Results 1 to 3 of 3

Thread: A very slow query

  1. #1
    yana Guest

    A very slow query


    Hi,

    I have a query that takes minutes to execute, even through there are about 300,000 records are being processed. I would appreciate any help with optimizing that query.
    I have two tables: User and Usage. Table user has two fields: User_Id and Date_Created and a non-clustered index on User_Id. Table usage has two fields also: User_Id and Date_Used and non-clustered index on both fields. The User table is populated when the user registers. The Usage table is populated every time the user opens a document.

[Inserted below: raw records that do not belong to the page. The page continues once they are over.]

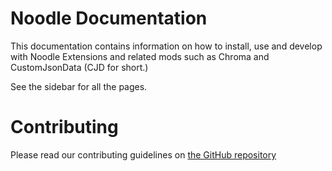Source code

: # Noodle Documentation

This documentation contains information on how to install, use and develop with Noodle Extensions and related mods such as Chroma and CustomJsonData (CJD for short.)

See the sidebar for all the pages.

# Contributing

Please read our contributing guidelines on [the GitHub repository](https://github.com/NoodleExtensions/NE-Documentation/blob/docs/CONTRUBUTING.md)

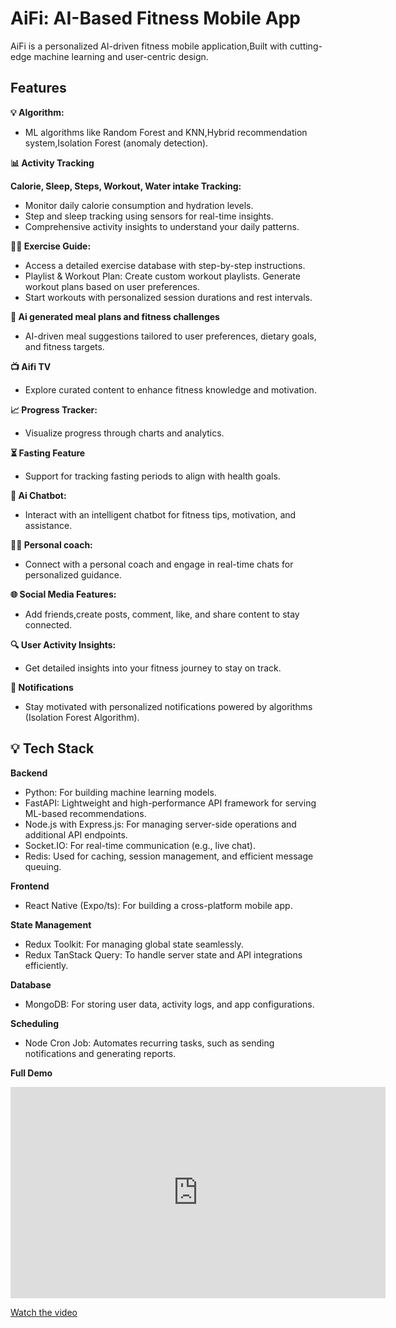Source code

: # AiFi: AI-Based Fitness Mobile App

AiFi is a personalized AI-driven fitness mobile application,Built with cutting-edge machine learning and user-centric design.

## Features

**💡 Algorithm:**

- ML algorithms like Random Forest and KNN,Hybrid recommendation system,Isolation Forest (anomaly detection).

**📊 Activity Tracking**

**Calorie, Sleep, Steps, Workout, Water intake Tracking:**

- Monitor daily calorie consumption and hydration levels.
- Step and sleep tracking using sensors for real-time insights.
- Comprehensive activity insights to understand your daily patterns.

**🏋️‍♂️ Exercise Guide:**

- Access a detailed exercise database with step-by-step instructions.
- Playlist & Workout Plan:
  Create custom workout playlists.
  Generate workout plans based on user preferences.
- Start workouts with personalized session durations and rest intervals.

**🍴 Ai generated meal plans and fitness challenges**

- AI-driven meal suggestions tailored to user preferences, dietary goals, and fitness targets.

**📺 Aifi TV**

- Explore curated content to enhance fitness knowledge and motivation.

**📈 Progress Tracker:**

- Visualize progress through charts and analytics.

**⏳ Fasting Feature**

- Support for tracking fasting periods to align with health goals.

**🤖 Ai Chatbot:**

- Interact with an intelligent chatbot for fitness tips, motivation, and assistance.

**🧑‍💼 Personal coach:**

- Connect with a personal coach and engage in real-time chats for personalized guidance.

**🌐 Social Media Features:**

- Add friends,create posts, comment, like, and share content to stay connected.

**🔍 User Activity Insights:**

- Get detailed insights into your fitness journey to stay on track.

**🔔 Notifications**

- Stay motivated with personalized notifications powered by algorithms (Isolation Forest Algorithm).

## 💡 Tech Stack

**Backend**

- Python: For building machine learning models.
- FastAPI: Lightweight and high-performance API framework for serving ML-based recommendations.
- Node.js with Express.js: For managing server-side operations and additional API endpoints.
- Socket.IO: For real-time communication (e.g., live chat).
- Redis: Used for caching, session management, and efficient message queuing.

**Frontend**

- React Native (Expo/ts): For building a cross-platform mobile app.

**State Management**

- Redux Toolkit: For managing global state seamlessly.
- Redux TanStack Query: To handle server state and API integrations efficiently.

**Database**

- MongoDB: For storing user data, activity logs, and app configurations.

**Scheduling**

- Node Cron Job: Automates recurring tasks, such as sending notifications and generating reports.

**Full Demo**

<iframe width="600" height="338" src="https://drive.google.com/file/d/1oN2RauXzimKqalx-J_aXVswKBoluVnTZ/view?usp=drive_link" frameborder="0" allowfullscreen></iframe>

[Watch the video](https://drive.google.com/file/d/1oN2RauXzimKqalx-J_aXVswKBoluVnTZ/view?usp=drive_link)
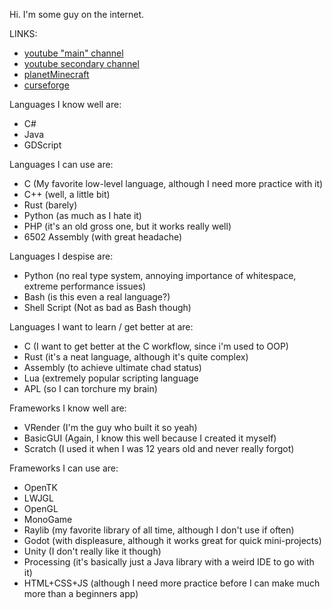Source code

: Hi. I'm some guy on the internet.

LINKS:
- [youtube "main" channel](https://www.youtube.com/channel/UC8rG7eIxH-Y0B0Jca0b_98Q)
- [youtube secondary channel](https://www.youtube.com/@bluebeard5447)
- [planetMinecraft](https://www.planetminecraft.com/member/bluesillybeard/)
- [curseforge](https://www.curseforge.com/members/bluesillybeard/projects)

Languages I know well are:
- C#
- Java
- GDScript

Languages I can use are:
- C (My favorite low-level language, although I need more practice with it)
- C++ (well, a little bit)
- Rust (barely)
- Python (as much as I hate it)
- PHP (it's an old gross one, but it works really well)
- 6502 Assembly (with great headache)

Languages I despise are:
- Python (no real type system, annoying importance of whitespace, extreme performance issues)
- Bash (is this even a real language?)
- Shell Script (Not as bad as Bash though)

Languages I want to learn / get better at are:
- C (I want to get better at the C workflow, since i'm used to OOP)
- Rust (it's a neat language, although it's quite complex)
- Assembly (to achieve ultimate chad status)
- Lua (extremely popular scripting language
- APL (so I can torchure my brain)

Frameworks I know well are:
- VRender (I'm the guy who built it so yeah)
- BasicGUI (Again, I know this well because I created it myself)
- Scratch (I used it when I was 12 years old and never really forgot)

Frameworks I can use are:
- OpenTK
- LWJGL
- OpenGL
- MonoGame
- Raylib (my favorite library of all time, although I don't use if often)
- Godot (with displeasure, although it works great for quick mini-projects)
- Unity (I don't really like it though)
- Processing (it's basically just a Java library with a weird IDE to go with it)
- HTML+CSS+JS (although I need more practice before I can make much more than a beginners app)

    Here is what I need to do: get the number of users from the Usage table who opened a document at least once after they have registered during the last 30 days for each day in the time frame, where the time frame varies.
    For example, if the time frame is 8/01/00 - 8/31/00, I need to get the following data:

    date returns
    ---- -------
    8/01/00 10 (10 users returned to the document between 7/2/00 and 8/1/00)
    8/02/00 15 (15 users returned between 7/3/00 and 8/02/00)
    .
    .
    .
    8/31/00 20 (20 users returned between 8/1/00 and 8/31/00)

    Here is my query:

    SELECT [date],
    (SELECT count(distinct user_id)
    FROM usage u JOIN [user] ON u.[user_id] = [user].[user_id]
    WHERE u.[date] BETWEEN usage.[date]-30 AND usage.[date]
    AND u.[date]>[user].date_created
    GROUP BY usage.[date])returns
    FROM usage
    WHERE [date] BETWEEN @date1 AND @date2

    This query works fine, but too slow. We use MS SQL server 7.0.

    Thank you,
    Yana





  2. #2
    Jim W Guest

    A very slow query (reply)

    I'm a bit confused by what this subquery is trying to do:

    SELECT count(distinct user_id)
    FROM usage u JOIN [user] ON u.[user_id] = [user].[user_id]
    WHERE u.[date] BETWEEN usage.[date]-30 AND usage.[date]
    AND u.[date]>[user].date_created
    GROUP BY usage.[date]

    the u.[date] field seems to be the usage table, so you are querying the usage date being between the usage date-30 and the usage date. That might be a typo when you copied it to this board though.

    Basically with your subquery, you are going to have a query run for every date in the date range. You can try speeding it up either by running the index analyser on the subquery, or by eliminating the subquery entirely.

    From your query, it seems that the usage table has one row for every date and user.

    Something like this might work faster:

    set nocount on

    select date, uu.userid
    into #temp
    from usage u
    join users uu on uu.userid = u.userid
    and u.createdate between uu.date and dateadd(dd, uu.date, 30)
    WHERE u.date BETWEEN @date1 AND @date2

    set nocount off
    select date, count(*)
    from #temp
    group by date
    order by date

    drop table #temp

    You will only get the dates with more than 0 but that was somewhat true with your query too. Your query returns any date that -anyone- opened a document. This returns only dates that has a valid user (one within 30 days of creation)

    ------------
    yana at 10/12/00 9:26:33 PM


    Hi,

    I have a query that takes minutes to execute, even through there are about 300,000 records are being processed. I would appreciate any help with optimizing that query.
    I have two tables: User and Usage. Table user has two fields: User_Id and Date_Created and a non-clustered index on User_Id. Table usage has two fields also: User_Id and Date_Used and non-clustered index on both fields. The User table is populated when the user registers. The Usage table is populated every time the user opens a document.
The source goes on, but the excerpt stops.